I for one do not disagree. To err is human after all. Nor, in my comment did I mean to imply that I perceive Sanford as corrupt, or incompetent.
Though his dishonesty is established, at least in his personal life. And certainly many politicians are loyal to wife and family, while being entirely motivated by self-interest.
Sanford’s infidelity and affair are a personal betrayal of trust and that is an indicator of lack of character. If returned to office he may indeed do his job and never betray, to the extent that he did, the public trust again.
But trust and character are inseparable and so we are left with, “fool me once shame on you, fool me twice… shame on me”.
I give Jenny Sanford credit for not (unlike Hillary Clinton and Silda Spitzer) “standing by her man” and divorcing the low-life.
Jenny Sanford ought to consider running, during that sordid affair she came off as one smart, capable woman.
MollyNH: re Jenny Sanford.
Southpaw’s quotation from Mark Twain,
“Of all the delights of this world man cares most for sexual intercourse.

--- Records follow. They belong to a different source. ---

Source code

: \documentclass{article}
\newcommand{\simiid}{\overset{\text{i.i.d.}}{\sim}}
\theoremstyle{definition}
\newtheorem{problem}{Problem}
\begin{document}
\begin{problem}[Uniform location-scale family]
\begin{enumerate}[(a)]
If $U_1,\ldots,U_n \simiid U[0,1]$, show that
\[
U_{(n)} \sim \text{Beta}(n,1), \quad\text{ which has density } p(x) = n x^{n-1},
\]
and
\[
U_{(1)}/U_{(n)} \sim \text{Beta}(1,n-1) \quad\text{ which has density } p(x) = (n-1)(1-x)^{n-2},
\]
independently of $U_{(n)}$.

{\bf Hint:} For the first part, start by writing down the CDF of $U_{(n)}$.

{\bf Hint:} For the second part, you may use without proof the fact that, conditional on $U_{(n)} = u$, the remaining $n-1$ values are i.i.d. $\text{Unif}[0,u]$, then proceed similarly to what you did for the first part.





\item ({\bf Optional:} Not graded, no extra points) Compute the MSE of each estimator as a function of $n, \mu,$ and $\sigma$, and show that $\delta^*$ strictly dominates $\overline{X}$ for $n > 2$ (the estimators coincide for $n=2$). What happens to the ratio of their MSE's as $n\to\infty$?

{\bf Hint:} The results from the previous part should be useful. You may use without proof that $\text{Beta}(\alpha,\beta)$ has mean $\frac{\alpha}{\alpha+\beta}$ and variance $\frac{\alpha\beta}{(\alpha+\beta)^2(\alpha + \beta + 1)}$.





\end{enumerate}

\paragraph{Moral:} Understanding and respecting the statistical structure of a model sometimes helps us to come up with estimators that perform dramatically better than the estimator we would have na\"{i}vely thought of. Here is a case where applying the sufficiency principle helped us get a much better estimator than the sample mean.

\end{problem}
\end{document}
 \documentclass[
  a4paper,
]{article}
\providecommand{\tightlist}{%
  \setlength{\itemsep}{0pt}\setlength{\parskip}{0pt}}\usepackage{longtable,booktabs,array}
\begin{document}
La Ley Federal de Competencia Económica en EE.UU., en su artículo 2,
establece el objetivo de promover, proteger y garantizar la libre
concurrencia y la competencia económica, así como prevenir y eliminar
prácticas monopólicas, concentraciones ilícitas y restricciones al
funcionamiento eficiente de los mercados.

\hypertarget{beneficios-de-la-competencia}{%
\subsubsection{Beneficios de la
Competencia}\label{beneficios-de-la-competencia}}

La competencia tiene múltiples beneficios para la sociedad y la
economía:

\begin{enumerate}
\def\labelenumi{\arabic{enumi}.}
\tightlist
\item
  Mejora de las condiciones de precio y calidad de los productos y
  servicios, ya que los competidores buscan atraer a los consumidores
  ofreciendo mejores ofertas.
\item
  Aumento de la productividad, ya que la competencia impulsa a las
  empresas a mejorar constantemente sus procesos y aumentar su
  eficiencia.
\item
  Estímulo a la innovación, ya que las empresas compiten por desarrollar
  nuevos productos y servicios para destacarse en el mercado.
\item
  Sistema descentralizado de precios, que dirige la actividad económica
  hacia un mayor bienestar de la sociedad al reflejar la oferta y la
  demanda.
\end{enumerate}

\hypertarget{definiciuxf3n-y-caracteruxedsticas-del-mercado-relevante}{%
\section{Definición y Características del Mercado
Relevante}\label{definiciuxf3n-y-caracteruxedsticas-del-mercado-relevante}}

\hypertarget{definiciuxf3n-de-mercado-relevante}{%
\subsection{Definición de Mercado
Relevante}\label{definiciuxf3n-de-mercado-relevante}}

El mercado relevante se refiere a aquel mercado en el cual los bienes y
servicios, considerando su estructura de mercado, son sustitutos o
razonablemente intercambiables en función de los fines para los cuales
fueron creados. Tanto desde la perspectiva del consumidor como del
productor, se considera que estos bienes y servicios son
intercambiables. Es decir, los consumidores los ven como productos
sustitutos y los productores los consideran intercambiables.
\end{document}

He will go any length for it-risk fortune, character, reputation, life itself”, reminded me of a story that goes back to World War I, when it fell to the Chaplain to warn the new recruits of the dangers of venereal disease (prior to penicillin).
After presenting a series of pictures of the ravages of syphilis (a typical visual aid in such lectures in those days), the chaplain concluded his talk with “Are fifteen minutes of ecstasy worth a lifetime of hell?” After a period of silence, during which the chaplain thought he had achieved his teaching goal, a recruit asked “Father, how do you make it last that long?’
On the plus side Sanford knows how to do the job having served previously. His conservative record is also a plus. To paraphrase Truman, he’s a son of a bitch, but he’s our son of a bitch.
Well , neo i guess she aint perfect, but she struck a chord with me and i liked her!
The more I think about it, the more I dislike the guy. Why did he decide to run for political office again? Does he think he’s indispensable or something? The honorable thing for him to have done is to have faded into the background for the rest of his life. Or at least for another 20 years or so. He owes it to his children.
Some people actually do this. Like Bob Livingston, the Republican who resigned as Speaker-elect during the Clinton impeachment hearings because it was revealed he’d had an extra-marital affair.
Oh, he’ll be re-elected to something. Just like Marion Barry.
It’s all part of our postmodernism.
It is always someone else’s fault.
Like ‘lem’ and ‘molly’ said, it’s OK, she’s beautiful, or, “I like her”. They are probably opposed to the death penalty too. Morality has become sooo relative.
Don Carlos, numerous studies have pointed out that attractive people are more often given a pass in life, it is human nature to prefer the attractive. As far as liking Jen Sanford, she is hardly guilty of moral turpitude just because she shrugged off her cheatin husband. I happen to admire women who don t stay *attached* to loser husbands like Bill Clinton, or Ellot Spitzer.